WORK ORDER: Among the entries, which lines carry the string "Chiamata"? Copy each of them.

[Collected data]

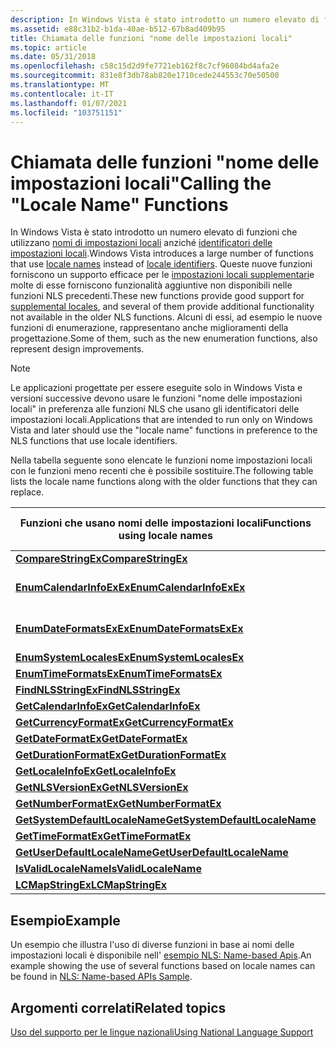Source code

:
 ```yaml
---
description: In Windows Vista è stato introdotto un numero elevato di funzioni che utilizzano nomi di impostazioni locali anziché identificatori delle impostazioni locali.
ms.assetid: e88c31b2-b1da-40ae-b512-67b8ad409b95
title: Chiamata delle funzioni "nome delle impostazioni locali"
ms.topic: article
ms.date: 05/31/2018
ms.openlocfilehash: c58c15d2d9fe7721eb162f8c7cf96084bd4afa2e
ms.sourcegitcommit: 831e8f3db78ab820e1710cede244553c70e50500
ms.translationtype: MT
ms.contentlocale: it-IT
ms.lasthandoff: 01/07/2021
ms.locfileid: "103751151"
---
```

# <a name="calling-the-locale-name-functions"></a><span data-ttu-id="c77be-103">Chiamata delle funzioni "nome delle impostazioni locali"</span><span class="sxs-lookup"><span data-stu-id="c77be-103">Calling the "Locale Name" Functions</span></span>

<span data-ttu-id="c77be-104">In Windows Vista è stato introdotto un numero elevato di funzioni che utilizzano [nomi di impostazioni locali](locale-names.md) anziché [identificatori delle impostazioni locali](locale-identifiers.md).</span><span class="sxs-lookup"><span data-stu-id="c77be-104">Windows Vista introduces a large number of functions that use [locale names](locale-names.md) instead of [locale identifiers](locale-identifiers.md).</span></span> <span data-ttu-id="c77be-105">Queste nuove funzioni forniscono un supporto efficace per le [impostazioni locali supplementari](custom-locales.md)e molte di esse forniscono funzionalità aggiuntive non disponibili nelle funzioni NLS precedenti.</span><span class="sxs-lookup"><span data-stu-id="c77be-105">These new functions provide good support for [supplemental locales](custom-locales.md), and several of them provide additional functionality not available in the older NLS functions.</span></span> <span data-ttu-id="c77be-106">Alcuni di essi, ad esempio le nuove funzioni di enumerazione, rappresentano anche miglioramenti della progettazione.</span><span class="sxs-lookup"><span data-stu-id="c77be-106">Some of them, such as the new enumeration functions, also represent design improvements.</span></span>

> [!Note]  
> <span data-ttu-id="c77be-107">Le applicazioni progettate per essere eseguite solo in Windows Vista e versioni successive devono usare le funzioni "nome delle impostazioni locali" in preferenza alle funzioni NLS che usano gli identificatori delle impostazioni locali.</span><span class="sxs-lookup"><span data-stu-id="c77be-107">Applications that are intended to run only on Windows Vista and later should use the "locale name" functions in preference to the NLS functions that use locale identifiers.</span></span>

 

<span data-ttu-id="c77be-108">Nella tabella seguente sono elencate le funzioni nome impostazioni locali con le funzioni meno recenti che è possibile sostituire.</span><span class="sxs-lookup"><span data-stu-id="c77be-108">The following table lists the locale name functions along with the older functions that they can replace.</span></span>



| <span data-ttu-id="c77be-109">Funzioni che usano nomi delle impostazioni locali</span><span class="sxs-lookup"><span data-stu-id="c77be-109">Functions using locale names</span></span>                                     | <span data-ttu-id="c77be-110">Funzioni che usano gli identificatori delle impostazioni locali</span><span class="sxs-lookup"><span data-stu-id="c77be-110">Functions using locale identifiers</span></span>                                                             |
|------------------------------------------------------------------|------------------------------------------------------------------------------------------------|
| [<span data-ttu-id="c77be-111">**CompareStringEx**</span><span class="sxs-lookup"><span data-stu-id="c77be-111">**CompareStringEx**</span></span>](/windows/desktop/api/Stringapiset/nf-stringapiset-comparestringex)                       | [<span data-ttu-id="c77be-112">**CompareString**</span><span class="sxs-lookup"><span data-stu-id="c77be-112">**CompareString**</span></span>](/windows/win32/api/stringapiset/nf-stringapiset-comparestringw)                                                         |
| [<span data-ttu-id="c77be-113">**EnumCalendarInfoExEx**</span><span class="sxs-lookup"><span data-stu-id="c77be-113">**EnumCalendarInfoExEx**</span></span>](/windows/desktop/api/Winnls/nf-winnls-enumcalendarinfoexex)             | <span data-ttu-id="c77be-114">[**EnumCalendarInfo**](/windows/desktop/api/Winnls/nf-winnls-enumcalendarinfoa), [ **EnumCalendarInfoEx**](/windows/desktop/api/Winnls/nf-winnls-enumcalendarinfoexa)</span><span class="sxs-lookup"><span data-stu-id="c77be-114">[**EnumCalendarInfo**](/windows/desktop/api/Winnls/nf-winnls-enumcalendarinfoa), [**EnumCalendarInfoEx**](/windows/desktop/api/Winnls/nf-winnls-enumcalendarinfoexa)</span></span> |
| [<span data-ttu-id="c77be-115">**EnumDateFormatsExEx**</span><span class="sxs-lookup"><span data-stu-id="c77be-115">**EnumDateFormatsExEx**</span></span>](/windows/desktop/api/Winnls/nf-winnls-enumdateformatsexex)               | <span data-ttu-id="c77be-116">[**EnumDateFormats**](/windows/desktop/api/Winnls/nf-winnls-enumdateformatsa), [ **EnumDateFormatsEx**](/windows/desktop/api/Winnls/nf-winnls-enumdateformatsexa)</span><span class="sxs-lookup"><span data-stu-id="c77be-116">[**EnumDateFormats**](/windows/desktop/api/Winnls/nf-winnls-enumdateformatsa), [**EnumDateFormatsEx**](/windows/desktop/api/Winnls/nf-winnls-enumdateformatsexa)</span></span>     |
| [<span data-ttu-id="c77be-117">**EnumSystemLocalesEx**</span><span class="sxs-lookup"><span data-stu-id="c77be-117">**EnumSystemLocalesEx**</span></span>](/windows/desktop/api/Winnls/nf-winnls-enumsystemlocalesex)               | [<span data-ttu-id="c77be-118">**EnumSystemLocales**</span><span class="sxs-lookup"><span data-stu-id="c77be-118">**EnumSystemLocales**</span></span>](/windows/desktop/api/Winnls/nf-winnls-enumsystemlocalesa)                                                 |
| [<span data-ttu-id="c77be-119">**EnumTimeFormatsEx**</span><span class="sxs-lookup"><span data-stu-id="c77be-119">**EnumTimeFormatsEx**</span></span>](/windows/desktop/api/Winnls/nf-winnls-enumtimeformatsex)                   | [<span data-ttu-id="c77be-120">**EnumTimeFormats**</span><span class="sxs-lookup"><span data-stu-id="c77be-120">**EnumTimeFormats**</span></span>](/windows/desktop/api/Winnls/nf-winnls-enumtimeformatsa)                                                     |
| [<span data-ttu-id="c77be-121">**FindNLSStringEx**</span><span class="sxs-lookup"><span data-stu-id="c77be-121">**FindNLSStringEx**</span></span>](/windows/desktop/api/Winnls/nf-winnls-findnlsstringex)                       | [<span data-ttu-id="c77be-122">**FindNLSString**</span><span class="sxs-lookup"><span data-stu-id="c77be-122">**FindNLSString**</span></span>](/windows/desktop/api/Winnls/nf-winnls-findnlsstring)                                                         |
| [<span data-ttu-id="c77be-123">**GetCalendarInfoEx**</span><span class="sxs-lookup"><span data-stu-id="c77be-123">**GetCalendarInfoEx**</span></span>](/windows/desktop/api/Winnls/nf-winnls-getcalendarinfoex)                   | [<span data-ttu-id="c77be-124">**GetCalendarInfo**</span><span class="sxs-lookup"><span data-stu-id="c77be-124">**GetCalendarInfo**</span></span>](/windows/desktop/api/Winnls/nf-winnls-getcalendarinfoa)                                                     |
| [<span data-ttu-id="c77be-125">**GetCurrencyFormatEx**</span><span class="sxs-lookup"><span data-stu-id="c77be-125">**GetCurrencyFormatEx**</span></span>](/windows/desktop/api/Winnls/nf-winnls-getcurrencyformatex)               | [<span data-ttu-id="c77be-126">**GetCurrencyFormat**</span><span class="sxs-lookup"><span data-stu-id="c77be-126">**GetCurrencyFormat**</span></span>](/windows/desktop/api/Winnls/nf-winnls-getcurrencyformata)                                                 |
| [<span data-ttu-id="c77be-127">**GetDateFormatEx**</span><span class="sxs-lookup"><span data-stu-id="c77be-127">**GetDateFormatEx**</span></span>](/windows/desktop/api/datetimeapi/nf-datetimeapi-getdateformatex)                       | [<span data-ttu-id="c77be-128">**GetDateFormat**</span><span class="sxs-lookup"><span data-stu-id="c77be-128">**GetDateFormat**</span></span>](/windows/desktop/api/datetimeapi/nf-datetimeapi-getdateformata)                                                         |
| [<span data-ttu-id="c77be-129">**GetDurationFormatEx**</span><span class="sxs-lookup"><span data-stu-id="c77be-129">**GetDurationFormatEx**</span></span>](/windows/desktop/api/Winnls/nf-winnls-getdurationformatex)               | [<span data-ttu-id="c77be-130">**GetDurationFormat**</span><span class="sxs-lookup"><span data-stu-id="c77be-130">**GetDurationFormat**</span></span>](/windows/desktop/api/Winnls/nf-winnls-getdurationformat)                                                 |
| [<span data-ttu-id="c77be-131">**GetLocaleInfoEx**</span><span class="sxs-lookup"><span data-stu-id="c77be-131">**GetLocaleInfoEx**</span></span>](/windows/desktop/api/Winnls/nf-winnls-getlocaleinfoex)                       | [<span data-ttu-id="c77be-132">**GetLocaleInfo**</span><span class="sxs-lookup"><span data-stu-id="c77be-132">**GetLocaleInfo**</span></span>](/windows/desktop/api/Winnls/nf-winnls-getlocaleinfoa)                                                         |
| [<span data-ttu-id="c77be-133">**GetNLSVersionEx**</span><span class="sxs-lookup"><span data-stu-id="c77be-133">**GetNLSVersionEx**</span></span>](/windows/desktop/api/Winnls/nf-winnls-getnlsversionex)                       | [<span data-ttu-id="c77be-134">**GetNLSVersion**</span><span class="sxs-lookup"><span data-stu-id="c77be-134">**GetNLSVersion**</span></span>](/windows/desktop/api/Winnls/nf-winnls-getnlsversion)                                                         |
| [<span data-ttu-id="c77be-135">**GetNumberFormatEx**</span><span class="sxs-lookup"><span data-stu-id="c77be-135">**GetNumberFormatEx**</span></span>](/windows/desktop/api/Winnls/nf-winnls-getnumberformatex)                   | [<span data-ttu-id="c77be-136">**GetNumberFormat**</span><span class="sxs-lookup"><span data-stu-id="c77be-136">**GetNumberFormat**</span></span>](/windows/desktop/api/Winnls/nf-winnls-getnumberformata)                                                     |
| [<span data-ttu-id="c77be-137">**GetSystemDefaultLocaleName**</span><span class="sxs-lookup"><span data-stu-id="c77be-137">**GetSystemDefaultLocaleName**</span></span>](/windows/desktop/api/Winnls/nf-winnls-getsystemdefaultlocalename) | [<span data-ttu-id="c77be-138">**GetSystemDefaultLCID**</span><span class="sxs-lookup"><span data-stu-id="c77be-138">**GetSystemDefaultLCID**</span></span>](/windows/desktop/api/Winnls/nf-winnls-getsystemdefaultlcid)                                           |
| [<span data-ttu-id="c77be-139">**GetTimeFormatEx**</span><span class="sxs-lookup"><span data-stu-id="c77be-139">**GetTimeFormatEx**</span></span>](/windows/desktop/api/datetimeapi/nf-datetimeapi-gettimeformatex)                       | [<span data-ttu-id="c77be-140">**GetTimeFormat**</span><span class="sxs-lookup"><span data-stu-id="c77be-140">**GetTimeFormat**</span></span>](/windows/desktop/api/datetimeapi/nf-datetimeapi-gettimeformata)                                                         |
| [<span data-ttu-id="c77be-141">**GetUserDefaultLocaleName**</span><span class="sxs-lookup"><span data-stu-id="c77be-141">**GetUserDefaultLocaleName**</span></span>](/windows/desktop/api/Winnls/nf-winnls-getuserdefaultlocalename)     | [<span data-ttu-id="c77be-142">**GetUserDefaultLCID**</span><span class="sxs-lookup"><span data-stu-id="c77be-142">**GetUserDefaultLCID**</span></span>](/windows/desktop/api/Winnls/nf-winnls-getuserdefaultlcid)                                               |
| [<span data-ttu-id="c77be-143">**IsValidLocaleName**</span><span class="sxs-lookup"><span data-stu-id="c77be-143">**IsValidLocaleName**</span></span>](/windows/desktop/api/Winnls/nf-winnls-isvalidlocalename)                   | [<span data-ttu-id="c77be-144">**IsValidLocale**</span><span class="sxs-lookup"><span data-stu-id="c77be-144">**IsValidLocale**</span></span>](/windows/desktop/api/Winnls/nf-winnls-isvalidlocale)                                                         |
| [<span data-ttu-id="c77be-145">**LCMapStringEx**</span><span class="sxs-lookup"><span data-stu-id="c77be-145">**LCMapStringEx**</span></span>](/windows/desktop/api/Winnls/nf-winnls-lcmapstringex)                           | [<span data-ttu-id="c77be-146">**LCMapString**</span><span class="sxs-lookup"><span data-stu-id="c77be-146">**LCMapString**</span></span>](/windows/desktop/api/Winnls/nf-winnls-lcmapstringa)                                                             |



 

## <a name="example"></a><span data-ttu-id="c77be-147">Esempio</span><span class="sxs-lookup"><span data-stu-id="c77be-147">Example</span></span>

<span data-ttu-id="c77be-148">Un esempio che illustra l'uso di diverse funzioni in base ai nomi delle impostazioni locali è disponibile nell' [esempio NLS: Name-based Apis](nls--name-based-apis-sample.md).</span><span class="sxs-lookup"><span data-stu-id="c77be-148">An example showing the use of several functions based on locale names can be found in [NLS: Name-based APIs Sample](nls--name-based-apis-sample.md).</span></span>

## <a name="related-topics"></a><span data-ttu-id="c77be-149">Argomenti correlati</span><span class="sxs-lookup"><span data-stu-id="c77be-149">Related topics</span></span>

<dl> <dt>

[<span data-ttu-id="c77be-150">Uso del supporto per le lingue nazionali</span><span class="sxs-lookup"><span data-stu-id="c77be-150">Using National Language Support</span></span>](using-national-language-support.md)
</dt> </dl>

YOUR RESPONSE:
title: Chiamata delle funzioni "nome delle impostazioni locali"
# <a name="calling-the-locale-name-functions"></a><span data-ttu-id="c77be-103">Chiamata delle funzioni "nome delle impostazioni locali"</span><span class="sxs-lookup"><span data-stu-id="c77be-103">Calling the "Locale Name" Functions</span></span>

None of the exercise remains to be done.